Thursday, August 26, 1915.
Have been to the Turkish villages again today. We went to see a chapel which is full of coffins. There was a white cloth over them and a Turkish hat, and also a stone at the top, and a lighted candle. These coffins have to be kept for 100 years; they contain the bodies of priests and Turkish kings. To advertise tailors here, one sees a large placard of an Englishman in a frock coat and a top hat. To advertise dentists they have large cases of false teeth, and they write the name of the dentist with the teeth. Turkish cemeteries are to be seen everywhere, and one sees skeletons and bones lying about the fields. The cemeteries are not railed in at all. There are harems all over the place; one can always tell them as the windows are barred. Most of the pathways round here are paved with old Turkish tombstones.
Friday, August 27, 1915.
We hear that Belgrade is being bombarded again, and that no private people are allowed to go there.

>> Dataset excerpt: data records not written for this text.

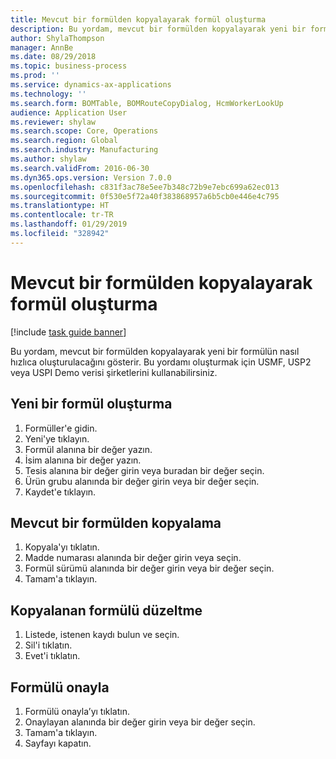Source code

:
 ```yaml
---
title: Mevcut bir formülden kopyalayarak formül oluşturma
description: Bu yordam, mevcut bir formülden kopyalayarak yeni bir formülün nasıl hızlıca oluşturulacağını gösterir.
author: ShylaThompson
manager: AnnBe
ms.date: 08/29/2018
ms.topic: business-process
ms.prod: ''
ms.service: dynamics-ax-applications
ms.technology: ''
ms.search.form: BOMTable, BOMRouteCopyDialog, HcmWorkerLookUp
audience: Application User
ms.reviewer: shylaw
ms.search.scope: Core, Operations
ms.search.region: Global
ms.search.industry: Manufacturing
ms.author: shylaw
ms.search.validFrom: 2016-06-30
ms.dyn365.ops.version: Version 7.0.0
ms.openlocfilehash: c831f3ac78e5ee7b348c72b9e7ebc699a62ec013
ms.sourcegitcommit: 0f530e5f72a40f383868957a6b5cb0e446e4c795
ms.translationtype: HT
ms.contentlocale: tr-TR
ms.lasthandoff: 01/29/2019
ms.locfileid: "328942"
---
```

# <a name="create-a-formula-by-copying-from-an-existing-formula"></a>Mevcut bir formülden kopyalayarak formül oluşturma

[!include [task guide banner](../../includes/task-guide-banner.md)]

Bu yordam, mevcut bir formülden kopyalayarak yeni bir formülün nasıl hızlıca oluşturulacağını gösterir. Bu yordamı oluşturmak için USMF, USP2 veya USPI Demo verisi şirketlerini kullanabilirsiniz.


## <a name="create-a-new-formula"></a>Yeni bir formül oluşturma
1. Formüller'e gidin.
2. Yeni'ye tıklayın.
3. Formül alanına bir değer yazın.
4. İsim alanına bir değer yazın.
5. Tesis alanına bir değer girin veya buradan bir değer seçin.
6. Ürün grubu alanında bir değer girin veya bir değer seçin.
7. Kaydet'e tıklayın.

## <a name="copy-from-an-existing-formula"></a>Mevcut bir formülden kopyalama
1. Kopyala'yı tıklatın.
2. Madde numarası alanında bir değer girin veya seçin.
3. Formül sürümü alanında bir değer girin veya bir değer seçin.
4. Tamam'a tıklayın.

## <a name="revise-the-copied-formula"></a>Kopyalanan formülü düzeltme
1. Listede, istenen kaydı bulun ve seçin.
2. Sil'i tıklatın.
3. Evet'i tıklatın.

## <a name="approve-formula"></a>Formülü onayla
1. Formülü onayla’yı tıklatın.
2. Onaylayan alanında bir değer girin veya bir değer seçin.
3. Tamam'a tıklayın.
4. Sayfayı kapatın.

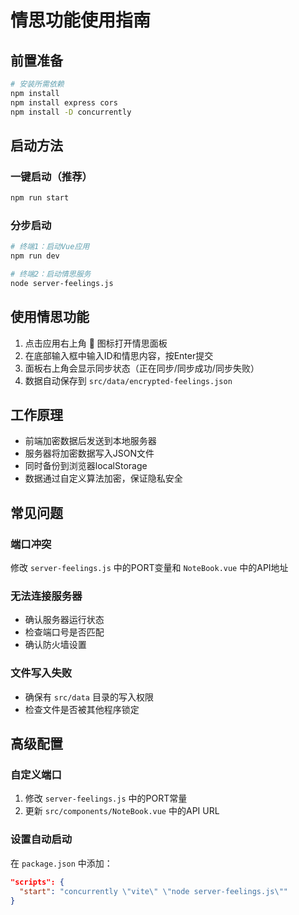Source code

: # 情思功能使用指南

## 前置准备

```bash
# 安装所需依赖
npm install
npm install express cors
npm install -D concurrently
```

## 启动方法

### 一键启动（推荐）
```bash
npm run start
```

### 分步启动
```bash
# 终端1：启动Vue应用
npm run dev

# 终端2：启动情思服务
node server-feelings.js
```

## 使用情思功能

1. 点击应用右上角 💟 图标打开情思面板
2. 在底部输入框中输入ID和情思内容，按Enter提交
3. 面板右上角会显示同步状态（正在同步/同步成功/同步失败）
4. 数据自动保存到 `src/data/encrypted-feelings.json`

## 工作原理

- 前端加密数据后发送到本地服务器
- 服务器将加密数据写入JSON文件
- 同时备份到浏览器localStorage
- 数据通过自定义算法加密，保证隐私安全

## 常见问题

### 端口冲突
修改 `server-feelings.js` 中的PORT变量和 `NoteBook.vue` 中的API地址

### 无法连接服务器
- 确认服务器运行状态
- 检查端口号是否匹配
- 确认防火墙设置

### 文件写入失败
- 确保有 `src/data` 目录的写入权限
- 检查文件是否被其他程序锁定

## 高级配置

### 自定义端口
1. 修改 `server-feelings.js` 中的PORT常量
2. 更新 `src/components/NoteBook.vue` 中的API URL

### 设置自动启动
在 `package.json` 中添加：
```json
"scripts": {
  "start": "concurrently \"vite\" \"node server-feelings.js\""
}
``` 
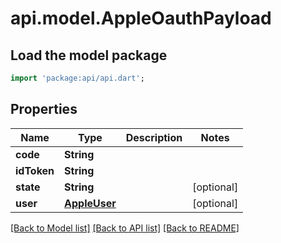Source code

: # api.model.AppleOauthPayload

## Load the model package
```dart
import 'package:api/api.dart';
```

## Properties
Name | Type | Description | Notes
------------ | ------------- | ------------- | -------------
**code** | **String** |  | 
**idToken** | **String** |  | 
**state** | **String** |  | [optional] 
**user** | [**AppleUser**](AppleUser.md) |  | [optional] 

[[Back to Model list]](../README.md#documentation-for-models) [[Back to API list]](../README.md#documentation-for-api-endpoints) [[Back to README]](../README.md)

This morning we went into the Turkish quarter, and we went over some old Turkish baths. I saw over the wards at the hospital; there are over 400 patients. Malaria is very bad here, and there have been several deaths from it. It is the malignant malaria that is so dangerous. Mr. Chichester died of typhoid and para-typhoid combined. Para-typhoid affects the nervous system. There is also another kind of typhoid, A and B, and one can be inoculated for the three.
Saturday, August 28, 1915.
This morning the night nurses and I drove over to see the melon and tobacco fields. The tobacco leaves are threaded on string and are dried on the outside of houses under the eaves; it looks so nice hanging down. After tea one of the sisters and I went for a drive by the river, and we passed thousands and thousands of troops coming from Albania. They were Albanians and Serbians; they had hundreds of horses, who were laden with ammunition and all kinds of transport on their backs. Lots of them had goats and fowls on their backs, which looked perfectly happy and quite tame. I expect all these troops were going to line the Bulgarian border, but we have not heard yet. 150,000 have passed through Scoplie the last few days. If the roofs of the small cottages get damaged they are repaired with petrol or biscuit tins.
Sunday, August 29, 1915.
We went down into the little village for a drive. On our way back we saw a quaint band and a lot of Turks and Serbs in the most lovely costumes, wrestling; it was amusing to watch them. I left Lady Paget's to catch the 7 o'clock train. Lady Paget came to see me off. Mr. Askew was on the train, so it was nice knowing some one.
Monday, August 30, 1915.
We arrived at Nish at 8 a.m. Our carriage was very full: a Serbian doctor, three Serbian officers, and a French lady who was travelling with me. The Serbians brought us a beautiful melon; they are quite different to our English ones. I am writing this at the station at Nish. My train leaves tonight for Kragujevatz at 8 o'clock. We got off comfortably. Mr. Askew went down and got me a nice sleeping-carriage, but unfortunately I had to change at 3 o'clock at Lapovo. I arrived at Kragujevatz at 6 o'clock.
Tuesday, August 31, 1915.
On arriving at the camp, Mrs. Stobart was just off to another dispensary. We have five dispensaries working now. Another is to be started on Saturday; this is the last. The chief, I hear, is to return to England in about three weeks, as her son has returned from America. Dr. May will be left in charge of this camp. Colonel Harrison came to dinner; he is the English Military Attaché. He is returning to England as his health has broken down. Very few English people can stand the climate for very long.
SEPTEMBER 1915
Wednesday, September 1, 1915.
Mrs. Stobart returned from the dispensary. Colonel Harrison came to dinner with the new English Attaché; Colonel Harrison left directly after for England. He has left us the most beautiful gramaphone.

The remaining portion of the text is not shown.